◆ **Records**:
-- Opening Marker --

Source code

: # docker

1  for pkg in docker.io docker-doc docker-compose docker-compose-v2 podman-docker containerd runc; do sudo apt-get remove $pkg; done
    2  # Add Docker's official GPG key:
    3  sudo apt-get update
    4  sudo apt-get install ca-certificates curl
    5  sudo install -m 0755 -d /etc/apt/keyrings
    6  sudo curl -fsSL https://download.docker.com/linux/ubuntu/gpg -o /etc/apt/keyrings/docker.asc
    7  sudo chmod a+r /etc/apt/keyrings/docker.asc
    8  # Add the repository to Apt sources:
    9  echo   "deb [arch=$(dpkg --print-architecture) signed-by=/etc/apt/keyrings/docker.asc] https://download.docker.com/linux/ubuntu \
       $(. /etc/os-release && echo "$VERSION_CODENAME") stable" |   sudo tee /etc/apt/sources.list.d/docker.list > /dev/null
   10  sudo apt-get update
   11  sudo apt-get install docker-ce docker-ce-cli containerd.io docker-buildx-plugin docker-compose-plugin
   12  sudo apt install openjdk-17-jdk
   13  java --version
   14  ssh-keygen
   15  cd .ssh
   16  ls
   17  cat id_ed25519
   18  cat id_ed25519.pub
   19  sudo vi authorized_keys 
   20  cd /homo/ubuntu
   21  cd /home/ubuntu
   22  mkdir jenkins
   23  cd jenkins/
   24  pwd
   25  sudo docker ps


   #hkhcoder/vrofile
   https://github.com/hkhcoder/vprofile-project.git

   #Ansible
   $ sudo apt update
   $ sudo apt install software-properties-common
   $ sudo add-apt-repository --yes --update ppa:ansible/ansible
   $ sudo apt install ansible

-- Closing Marker --

◆ **Work item**: Scan the records above and tell how many lines include the word "curl"; the number is all that should be written.

◆ **Exercise solution**: 2